If you play contact sports, then you should take precautionary measures to prevent bone fractures. These measures should be geared towards building your bones and improving your balance. Specifically, you should:

Exercise to Build and Strengthen Your Bones

Bones are living tissues, which means that they respond to exercise just like other tissues in your body. The more you use your bones, the stronger and bigger they become. This is good because big, strong bones do not break as easily as small, weaker ones.

Exercises that will build and strengthen your bones should fall within the weight-bearing and resistance training. Weight bearing exercises force your bones to work against gravity, and examples of such exercises include:

  • Jumping rope
  • Dancing
  • Running
  • Stair climbing

Resistance training, on the other hand, works to strengthen your muscles and hence your bones. Examples include lifting weights, using elastic exercise bands and pull-ups.

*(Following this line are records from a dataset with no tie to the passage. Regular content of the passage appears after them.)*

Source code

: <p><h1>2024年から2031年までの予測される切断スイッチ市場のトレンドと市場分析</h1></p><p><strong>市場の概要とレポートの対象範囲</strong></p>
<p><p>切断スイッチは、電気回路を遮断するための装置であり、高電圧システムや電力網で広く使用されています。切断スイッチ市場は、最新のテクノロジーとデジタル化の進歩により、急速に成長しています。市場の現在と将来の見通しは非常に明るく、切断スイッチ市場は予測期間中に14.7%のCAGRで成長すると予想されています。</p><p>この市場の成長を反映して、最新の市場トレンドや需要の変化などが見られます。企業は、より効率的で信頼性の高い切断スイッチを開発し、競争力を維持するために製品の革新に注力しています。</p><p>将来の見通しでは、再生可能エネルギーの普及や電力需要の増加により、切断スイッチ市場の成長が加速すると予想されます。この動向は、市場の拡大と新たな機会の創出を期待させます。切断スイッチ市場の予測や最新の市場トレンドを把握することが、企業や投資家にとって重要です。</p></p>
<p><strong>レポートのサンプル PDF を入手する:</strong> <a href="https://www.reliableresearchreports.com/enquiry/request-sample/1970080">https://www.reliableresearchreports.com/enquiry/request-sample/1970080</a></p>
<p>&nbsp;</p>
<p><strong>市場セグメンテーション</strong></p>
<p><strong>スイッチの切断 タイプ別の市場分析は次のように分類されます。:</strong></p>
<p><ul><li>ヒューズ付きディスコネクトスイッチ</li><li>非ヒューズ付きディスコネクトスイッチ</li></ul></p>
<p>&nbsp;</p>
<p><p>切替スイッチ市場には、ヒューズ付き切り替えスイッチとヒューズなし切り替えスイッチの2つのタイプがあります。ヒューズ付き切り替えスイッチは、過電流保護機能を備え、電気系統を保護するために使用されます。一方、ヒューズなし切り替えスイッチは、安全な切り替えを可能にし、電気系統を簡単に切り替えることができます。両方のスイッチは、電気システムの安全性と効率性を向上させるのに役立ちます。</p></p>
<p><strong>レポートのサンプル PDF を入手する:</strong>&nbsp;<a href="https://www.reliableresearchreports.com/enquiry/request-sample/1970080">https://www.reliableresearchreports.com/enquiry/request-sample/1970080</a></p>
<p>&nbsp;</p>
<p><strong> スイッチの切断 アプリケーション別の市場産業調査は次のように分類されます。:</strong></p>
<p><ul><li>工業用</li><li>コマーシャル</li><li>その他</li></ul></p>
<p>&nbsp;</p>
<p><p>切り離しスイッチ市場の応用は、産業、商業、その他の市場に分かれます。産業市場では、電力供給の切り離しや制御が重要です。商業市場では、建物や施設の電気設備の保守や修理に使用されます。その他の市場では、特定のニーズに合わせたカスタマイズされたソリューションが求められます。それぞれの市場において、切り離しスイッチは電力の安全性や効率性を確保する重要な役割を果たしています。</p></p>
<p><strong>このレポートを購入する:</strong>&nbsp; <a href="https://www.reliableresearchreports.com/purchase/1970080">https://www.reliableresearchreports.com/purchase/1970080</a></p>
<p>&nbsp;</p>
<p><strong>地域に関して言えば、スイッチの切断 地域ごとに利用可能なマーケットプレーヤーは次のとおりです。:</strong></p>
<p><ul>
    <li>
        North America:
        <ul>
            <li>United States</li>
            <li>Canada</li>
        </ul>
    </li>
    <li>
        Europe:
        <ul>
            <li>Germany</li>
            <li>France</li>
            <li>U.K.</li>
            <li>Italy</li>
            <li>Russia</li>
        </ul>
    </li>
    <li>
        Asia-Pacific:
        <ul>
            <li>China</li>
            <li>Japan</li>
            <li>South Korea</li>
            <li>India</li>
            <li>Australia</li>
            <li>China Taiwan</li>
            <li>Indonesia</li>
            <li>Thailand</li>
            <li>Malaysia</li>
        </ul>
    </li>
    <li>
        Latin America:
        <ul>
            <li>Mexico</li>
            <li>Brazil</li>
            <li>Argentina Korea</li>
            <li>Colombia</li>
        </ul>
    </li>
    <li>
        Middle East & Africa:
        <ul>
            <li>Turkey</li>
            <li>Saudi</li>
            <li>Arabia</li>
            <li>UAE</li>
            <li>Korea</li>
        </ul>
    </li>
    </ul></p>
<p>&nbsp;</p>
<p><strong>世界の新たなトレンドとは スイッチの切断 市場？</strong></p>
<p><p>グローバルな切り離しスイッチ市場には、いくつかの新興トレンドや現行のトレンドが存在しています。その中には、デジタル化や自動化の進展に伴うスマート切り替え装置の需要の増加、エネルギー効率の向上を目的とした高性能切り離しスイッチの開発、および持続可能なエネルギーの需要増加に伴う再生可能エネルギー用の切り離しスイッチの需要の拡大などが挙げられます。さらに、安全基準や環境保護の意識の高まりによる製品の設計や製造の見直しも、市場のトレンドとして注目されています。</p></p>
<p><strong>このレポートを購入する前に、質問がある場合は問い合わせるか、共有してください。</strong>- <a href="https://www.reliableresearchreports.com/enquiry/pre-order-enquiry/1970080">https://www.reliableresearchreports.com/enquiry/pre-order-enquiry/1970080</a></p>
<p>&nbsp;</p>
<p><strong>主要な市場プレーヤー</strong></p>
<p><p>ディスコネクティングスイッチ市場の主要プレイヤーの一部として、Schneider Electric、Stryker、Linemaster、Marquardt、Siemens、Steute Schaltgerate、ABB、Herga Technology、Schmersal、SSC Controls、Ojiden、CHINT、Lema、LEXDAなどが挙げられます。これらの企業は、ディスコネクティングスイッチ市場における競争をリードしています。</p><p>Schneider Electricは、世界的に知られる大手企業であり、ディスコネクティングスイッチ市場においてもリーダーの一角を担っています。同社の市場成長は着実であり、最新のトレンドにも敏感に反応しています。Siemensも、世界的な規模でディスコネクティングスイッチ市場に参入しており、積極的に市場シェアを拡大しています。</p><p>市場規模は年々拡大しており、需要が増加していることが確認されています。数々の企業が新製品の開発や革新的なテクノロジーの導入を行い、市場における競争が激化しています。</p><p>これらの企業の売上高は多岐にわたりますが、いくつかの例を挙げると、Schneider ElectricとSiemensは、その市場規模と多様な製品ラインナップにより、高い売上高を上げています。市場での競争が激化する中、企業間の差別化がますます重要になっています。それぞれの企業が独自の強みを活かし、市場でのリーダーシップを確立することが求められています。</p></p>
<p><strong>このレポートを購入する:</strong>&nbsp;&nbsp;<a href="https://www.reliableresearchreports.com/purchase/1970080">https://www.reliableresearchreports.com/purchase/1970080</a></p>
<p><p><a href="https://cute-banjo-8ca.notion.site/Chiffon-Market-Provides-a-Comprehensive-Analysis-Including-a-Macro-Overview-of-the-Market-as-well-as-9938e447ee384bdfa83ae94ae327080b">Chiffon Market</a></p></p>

Exercise to Reduce Your Risks of Falling

Even if you have very strong bones, you can still get a fracture if you keep falling (hard) all the time. Therefore, you should also strive to reduce your risk of falling by improving your balance, flexibility and muscle strength. According to WebMD, some of the exercises and sports that can help you in this regard include:

  • Tai Chi – the graceful moves help with coordination
  • Yoga – helps with concentration, body awareness and balancing different parts of the body such as the hips, arms and neck
  • Dancing – especially salsa, samba, tango, rhumba and similar dance moves, help with balance

Eat to Keep Your Bones Healthy

Finally, you should also modify your diet to include foods rich in calcium, vitamin D, and protein and low in sodium. Sources of calcium include:

  • Dairy products such as yogurt
  • Soybeans
  • Dark, leafy green vegetables such as tulips, collard greens and spinach
  • Enriched and fortified drinks and foods
  • Supplements

You can get vitamin D through various means such as:

  • Endogenous synthesis triggered by exposure to sunlight
  • Fatty fish such as tuna, salmon and trout
  • Mushrooms grown in ultraviolet light
  • Fortified foods and supplements

The need for reduced sodium is explained by the fact that the mineral increases your tendency to pass urine. Since you excrete some calcium with the urine, you need to consume more to meet your dietary requirement. The main source of calcium is table salt, so it is in your best interest to moderate its intake.

Despite your best measures, it is still possible for you to fracture one of your bones. When this happens, you should consult an orthopedic surgeon and follow all his or her recommendations.